Great Garbo.
ADN.es
Desde los 36 años, que tenía cuando se retiró tras el relativo fracaso de La mujer de las dos caras, de George Cukor, hasta los 84, cuando falleció en un hospital de Nueva York, Garbo, nacida Greta Lovisa Gustaffson, se dedicó a su segunda carrera: convertirse en sombra.
Algo difícil para la estrella de los años treinta, que supo conducir quizá mejor que ningún otro actor la transición del cine mudo (Demonio en la piel) al sonoro, en el que se consagró interpretando a mujeres con carácter y tendencia a la tragedia: Margarita Gautier, Anna Karenina, la reina Cristina de Suecia.
Con Ninotchka, la Metro Goldwyn Mayer intentaba reciclarla para la comedia -los carteles decían: "Garbo sonríe"- pero estaba claro que el anguloso rostro de la actriz sueca se llevaba mejor con el drama.
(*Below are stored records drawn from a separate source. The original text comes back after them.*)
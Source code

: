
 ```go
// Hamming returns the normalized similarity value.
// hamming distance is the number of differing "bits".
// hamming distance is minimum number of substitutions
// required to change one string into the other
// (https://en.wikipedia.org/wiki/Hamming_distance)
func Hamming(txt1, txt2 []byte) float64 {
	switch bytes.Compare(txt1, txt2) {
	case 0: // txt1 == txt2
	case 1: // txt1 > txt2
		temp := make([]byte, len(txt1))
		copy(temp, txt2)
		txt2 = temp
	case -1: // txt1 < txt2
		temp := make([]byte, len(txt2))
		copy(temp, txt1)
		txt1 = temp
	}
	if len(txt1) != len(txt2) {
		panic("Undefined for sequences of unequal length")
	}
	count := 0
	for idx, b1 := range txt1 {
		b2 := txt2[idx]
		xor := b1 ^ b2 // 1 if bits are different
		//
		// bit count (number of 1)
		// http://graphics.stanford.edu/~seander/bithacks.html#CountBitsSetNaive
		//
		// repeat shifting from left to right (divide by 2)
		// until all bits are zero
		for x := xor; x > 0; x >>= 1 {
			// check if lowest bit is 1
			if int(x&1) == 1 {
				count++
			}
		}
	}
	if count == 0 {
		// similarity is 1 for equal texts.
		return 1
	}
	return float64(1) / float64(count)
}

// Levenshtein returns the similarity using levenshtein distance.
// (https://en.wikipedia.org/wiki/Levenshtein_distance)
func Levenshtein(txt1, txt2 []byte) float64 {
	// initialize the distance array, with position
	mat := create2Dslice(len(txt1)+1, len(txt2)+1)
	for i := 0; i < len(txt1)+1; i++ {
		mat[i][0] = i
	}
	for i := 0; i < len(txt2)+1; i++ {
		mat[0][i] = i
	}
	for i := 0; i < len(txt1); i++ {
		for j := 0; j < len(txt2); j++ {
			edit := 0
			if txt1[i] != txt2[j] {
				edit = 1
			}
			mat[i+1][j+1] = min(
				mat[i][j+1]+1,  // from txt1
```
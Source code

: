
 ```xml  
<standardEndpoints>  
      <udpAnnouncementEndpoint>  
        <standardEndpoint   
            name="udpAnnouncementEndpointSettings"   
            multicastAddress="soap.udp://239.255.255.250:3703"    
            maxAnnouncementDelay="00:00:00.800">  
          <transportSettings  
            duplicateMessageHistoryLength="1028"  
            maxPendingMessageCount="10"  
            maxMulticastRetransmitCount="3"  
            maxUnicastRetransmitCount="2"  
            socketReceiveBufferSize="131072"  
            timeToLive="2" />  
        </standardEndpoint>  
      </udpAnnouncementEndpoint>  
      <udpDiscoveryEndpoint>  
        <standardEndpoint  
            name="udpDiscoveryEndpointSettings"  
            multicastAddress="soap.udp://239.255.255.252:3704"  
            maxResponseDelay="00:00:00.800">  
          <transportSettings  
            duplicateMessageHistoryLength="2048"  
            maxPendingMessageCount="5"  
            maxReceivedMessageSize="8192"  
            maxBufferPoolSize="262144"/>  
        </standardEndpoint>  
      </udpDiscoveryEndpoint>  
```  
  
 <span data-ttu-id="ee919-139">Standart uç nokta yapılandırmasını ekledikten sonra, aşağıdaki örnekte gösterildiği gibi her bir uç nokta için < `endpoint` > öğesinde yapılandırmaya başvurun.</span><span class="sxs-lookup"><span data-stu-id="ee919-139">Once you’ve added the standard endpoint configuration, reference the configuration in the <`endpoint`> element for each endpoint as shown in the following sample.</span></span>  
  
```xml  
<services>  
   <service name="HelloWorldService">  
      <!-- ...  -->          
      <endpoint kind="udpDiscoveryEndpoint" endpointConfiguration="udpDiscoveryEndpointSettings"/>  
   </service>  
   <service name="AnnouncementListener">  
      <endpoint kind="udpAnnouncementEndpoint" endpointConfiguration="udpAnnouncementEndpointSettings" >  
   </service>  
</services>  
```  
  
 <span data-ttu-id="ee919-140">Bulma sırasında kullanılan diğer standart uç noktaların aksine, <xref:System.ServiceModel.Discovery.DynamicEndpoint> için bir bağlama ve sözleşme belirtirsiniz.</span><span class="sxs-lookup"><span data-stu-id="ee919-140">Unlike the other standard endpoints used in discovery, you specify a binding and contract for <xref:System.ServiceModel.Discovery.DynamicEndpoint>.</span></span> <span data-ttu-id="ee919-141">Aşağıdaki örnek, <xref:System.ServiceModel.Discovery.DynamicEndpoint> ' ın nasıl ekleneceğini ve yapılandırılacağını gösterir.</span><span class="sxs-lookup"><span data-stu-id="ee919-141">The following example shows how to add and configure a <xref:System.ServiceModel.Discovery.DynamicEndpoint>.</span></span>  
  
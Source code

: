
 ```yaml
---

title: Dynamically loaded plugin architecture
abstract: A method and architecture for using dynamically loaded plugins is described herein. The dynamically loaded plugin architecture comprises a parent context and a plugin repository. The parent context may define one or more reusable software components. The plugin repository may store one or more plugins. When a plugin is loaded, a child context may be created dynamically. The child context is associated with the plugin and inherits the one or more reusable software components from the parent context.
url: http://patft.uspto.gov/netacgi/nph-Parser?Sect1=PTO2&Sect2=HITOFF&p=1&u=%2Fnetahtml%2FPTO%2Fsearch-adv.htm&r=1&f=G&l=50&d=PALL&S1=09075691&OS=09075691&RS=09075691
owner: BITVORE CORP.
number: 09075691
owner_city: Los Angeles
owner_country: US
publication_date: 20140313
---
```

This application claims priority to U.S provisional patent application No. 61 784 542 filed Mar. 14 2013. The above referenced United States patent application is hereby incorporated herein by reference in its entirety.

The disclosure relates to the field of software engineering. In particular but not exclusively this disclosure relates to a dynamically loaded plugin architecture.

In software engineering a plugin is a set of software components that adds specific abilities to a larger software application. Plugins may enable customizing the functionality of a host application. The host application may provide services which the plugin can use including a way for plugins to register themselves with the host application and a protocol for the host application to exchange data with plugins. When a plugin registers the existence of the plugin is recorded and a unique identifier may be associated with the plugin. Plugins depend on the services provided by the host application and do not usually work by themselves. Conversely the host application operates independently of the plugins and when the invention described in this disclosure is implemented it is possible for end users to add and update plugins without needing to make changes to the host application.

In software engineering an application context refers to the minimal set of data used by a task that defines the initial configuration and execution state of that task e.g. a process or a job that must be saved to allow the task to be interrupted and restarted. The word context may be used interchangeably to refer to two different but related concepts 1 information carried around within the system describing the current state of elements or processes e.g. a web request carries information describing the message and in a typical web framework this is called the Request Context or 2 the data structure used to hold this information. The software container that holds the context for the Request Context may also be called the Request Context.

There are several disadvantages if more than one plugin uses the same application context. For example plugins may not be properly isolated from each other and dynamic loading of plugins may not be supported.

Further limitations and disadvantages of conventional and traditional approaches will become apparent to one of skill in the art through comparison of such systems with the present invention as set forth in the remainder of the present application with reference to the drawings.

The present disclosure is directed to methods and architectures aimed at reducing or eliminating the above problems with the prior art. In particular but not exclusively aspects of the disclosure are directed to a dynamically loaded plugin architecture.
En los últimos años, los libros que han aparecido sobre la actriz, como Greta Garbo&Marlene Dietrich (T&B Editores) exploran la vida personal que intentó ocultar de las cámaras. A Garbo se le adjudican romances con Dietrich, Louise Brooks o la aristocrática Mercedes Acosta, pero también con hombres. Improbable es su relación con el fotógrafo Cecil Beaton, homosexual declarado.
El armario de la garbo
Una exposición que acaba de clausurarse en la Triennale de Milán y que alojará en mayo el Museo Ferragamo de Florencia recoge decenas de sus trajes y zapatos, que llevó tanto fuera como dentro de la pantalla, como el monumental vestido de Reina Cristina. Greta Garbo. El misterio del estilo recuerda los looks de la actriz, que no siempre tuvieron la androginia por la que se la recuerda. El zapatero Ferragamo ha reeditado alguno de los más de 70 modelos que creó especialmente para ella.